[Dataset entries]
================

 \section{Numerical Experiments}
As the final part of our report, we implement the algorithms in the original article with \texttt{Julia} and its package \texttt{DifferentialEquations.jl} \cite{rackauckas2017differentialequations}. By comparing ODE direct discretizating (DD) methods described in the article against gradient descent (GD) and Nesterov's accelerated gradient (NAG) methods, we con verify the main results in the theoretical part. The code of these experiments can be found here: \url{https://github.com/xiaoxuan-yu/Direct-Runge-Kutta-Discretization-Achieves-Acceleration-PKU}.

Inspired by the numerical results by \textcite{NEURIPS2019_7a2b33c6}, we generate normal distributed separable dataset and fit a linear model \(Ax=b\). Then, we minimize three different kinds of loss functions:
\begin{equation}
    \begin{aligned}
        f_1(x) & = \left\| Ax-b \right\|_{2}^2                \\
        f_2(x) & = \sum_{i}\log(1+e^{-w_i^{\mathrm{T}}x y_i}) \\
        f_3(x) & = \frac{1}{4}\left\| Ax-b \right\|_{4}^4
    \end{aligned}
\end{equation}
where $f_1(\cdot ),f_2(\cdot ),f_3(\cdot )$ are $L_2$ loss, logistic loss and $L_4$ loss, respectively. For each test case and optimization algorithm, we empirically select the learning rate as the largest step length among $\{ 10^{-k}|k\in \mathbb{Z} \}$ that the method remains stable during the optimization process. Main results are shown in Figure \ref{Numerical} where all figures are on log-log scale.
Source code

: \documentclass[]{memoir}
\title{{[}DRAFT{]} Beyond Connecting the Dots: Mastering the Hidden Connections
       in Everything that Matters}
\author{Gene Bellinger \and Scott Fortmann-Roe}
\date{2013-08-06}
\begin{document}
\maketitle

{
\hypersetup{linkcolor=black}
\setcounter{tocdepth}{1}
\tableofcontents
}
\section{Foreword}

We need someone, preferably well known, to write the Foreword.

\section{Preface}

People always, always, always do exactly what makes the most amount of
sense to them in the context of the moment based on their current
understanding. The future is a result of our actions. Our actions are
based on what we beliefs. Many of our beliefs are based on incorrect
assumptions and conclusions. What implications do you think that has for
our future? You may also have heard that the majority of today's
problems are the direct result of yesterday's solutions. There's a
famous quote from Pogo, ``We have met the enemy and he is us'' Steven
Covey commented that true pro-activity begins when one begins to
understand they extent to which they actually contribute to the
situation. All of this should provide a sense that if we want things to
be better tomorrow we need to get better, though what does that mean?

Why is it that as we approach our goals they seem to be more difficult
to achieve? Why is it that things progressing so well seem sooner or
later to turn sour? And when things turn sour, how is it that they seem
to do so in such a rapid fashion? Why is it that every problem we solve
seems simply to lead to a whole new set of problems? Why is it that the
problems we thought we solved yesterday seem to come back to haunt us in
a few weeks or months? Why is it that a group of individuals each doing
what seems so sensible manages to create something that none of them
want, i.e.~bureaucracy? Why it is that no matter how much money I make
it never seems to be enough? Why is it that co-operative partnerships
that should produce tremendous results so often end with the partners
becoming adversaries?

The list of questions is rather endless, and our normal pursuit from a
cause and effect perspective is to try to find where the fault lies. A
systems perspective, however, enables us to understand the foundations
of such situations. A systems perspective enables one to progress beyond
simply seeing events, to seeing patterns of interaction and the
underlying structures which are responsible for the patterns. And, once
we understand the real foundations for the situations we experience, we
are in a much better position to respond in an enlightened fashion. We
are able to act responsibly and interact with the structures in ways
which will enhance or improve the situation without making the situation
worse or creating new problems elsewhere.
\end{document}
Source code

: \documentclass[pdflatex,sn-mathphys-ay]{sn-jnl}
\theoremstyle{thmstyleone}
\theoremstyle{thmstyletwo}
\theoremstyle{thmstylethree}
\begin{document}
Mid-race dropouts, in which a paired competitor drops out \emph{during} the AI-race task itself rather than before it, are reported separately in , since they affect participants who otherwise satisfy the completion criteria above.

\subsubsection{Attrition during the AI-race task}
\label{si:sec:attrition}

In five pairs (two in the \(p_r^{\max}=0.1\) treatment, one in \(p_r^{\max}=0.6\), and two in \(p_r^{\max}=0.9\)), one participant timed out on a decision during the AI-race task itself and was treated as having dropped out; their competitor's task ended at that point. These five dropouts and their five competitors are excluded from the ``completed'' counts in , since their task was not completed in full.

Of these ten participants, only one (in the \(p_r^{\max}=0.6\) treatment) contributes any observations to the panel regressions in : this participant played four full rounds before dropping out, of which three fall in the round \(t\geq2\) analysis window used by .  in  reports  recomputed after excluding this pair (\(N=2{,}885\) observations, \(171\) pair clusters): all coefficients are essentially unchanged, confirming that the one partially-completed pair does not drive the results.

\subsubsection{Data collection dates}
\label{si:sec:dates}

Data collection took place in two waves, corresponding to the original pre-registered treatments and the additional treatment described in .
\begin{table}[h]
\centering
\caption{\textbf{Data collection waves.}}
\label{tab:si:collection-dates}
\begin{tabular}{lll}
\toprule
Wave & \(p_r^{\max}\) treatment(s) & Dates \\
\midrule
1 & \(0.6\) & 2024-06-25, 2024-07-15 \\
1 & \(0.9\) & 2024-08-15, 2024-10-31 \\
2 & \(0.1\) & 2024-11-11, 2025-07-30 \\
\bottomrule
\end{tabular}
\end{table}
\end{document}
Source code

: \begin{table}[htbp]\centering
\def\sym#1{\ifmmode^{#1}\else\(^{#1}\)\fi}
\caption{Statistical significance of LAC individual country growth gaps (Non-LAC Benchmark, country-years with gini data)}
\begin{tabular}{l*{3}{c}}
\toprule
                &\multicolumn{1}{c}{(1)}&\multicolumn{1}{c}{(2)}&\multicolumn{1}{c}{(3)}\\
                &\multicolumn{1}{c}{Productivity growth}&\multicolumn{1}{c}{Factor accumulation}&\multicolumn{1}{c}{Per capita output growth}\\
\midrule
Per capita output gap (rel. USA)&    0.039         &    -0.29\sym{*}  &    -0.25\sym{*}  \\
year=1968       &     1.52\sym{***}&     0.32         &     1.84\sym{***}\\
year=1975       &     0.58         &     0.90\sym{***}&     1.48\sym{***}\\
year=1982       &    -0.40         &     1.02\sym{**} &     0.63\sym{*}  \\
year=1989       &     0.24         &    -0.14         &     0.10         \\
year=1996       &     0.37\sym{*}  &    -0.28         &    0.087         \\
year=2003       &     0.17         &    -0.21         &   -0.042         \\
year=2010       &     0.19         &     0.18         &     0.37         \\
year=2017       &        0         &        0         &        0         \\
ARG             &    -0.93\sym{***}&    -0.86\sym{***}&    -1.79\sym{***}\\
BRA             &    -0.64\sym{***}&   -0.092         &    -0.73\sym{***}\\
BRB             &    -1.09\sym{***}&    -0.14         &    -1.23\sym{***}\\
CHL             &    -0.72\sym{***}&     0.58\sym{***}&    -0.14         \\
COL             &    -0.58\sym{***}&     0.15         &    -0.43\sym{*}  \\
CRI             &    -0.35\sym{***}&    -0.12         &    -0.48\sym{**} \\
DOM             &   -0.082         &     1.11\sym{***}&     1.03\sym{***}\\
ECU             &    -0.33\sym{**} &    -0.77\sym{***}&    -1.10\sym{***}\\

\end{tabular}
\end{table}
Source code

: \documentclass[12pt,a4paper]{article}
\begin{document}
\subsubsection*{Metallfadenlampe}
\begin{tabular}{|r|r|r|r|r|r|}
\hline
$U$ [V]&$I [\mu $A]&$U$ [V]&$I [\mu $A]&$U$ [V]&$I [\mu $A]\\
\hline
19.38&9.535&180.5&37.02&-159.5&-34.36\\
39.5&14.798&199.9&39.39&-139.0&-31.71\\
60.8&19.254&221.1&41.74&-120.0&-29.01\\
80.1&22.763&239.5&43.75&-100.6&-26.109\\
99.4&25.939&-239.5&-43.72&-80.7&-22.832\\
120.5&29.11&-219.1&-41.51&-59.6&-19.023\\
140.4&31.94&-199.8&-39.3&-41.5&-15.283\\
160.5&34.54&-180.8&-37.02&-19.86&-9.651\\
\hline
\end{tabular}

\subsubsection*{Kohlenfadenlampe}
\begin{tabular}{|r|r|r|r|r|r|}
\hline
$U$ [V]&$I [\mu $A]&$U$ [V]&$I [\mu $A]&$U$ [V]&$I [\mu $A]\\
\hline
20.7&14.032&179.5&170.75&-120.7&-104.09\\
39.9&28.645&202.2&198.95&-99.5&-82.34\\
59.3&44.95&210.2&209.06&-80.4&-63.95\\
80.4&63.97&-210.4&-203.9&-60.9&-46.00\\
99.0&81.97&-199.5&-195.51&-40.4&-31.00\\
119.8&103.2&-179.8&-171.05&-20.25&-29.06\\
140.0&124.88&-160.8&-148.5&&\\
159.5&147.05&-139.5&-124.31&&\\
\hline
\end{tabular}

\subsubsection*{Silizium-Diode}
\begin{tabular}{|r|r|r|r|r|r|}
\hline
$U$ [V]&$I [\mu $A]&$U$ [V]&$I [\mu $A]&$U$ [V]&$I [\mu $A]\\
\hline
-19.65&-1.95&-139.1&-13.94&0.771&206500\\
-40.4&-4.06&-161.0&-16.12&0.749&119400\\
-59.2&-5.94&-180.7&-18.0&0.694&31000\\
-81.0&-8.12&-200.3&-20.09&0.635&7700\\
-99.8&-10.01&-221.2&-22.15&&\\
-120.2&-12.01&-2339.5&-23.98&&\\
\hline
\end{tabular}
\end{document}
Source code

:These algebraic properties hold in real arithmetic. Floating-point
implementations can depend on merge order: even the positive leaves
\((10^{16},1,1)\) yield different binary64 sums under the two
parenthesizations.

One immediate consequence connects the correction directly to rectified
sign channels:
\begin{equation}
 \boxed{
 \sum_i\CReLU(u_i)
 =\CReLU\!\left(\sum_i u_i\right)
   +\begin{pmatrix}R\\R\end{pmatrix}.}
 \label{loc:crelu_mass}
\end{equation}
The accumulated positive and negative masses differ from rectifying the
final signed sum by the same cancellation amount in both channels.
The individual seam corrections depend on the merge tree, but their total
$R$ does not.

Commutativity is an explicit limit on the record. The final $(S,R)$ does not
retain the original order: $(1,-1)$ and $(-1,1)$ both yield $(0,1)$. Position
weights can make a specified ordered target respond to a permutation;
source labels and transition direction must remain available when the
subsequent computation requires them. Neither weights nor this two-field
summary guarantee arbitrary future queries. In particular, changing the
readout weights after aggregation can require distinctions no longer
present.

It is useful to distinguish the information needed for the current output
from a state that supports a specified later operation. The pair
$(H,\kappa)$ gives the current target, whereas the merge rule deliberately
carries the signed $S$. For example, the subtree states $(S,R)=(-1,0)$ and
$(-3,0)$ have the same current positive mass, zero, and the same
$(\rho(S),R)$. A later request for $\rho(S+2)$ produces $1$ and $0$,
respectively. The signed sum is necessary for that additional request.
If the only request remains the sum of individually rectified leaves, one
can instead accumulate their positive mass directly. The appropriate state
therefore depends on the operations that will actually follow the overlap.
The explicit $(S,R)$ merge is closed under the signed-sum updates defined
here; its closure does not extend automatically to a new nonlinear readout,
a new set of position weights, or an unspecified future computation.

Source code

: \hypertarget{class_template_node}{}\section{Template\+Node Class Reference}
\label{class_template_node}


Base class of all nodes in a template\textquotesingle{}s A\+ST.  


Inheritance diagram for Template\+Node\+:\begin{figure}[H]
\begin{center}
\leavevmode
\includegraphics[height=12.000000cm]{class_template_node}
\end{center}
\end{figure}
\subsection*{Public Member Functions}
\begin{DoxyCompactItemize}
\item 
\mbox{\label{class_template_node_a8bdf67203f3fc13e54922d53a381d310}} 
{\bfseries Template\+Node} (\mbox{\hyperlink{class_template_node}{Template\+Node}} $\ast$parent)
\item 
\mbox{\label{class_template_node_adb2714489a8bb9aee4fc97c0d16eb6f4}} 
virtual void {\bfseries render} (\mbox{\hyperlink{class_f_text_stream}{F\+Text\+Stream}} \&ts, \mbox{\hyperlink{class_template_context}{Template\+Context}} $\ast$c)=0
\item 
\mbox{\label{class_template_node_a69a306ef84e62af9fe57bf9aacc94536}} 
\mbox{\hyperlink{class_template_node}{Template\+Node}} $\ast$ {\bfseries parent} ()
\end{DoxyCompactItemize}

================

WHAT THE TASK REQUIRES:
Look over the data and work out how many lines include the word "caption"; reply with the number only.

RESPONSE TO THE TASK:
2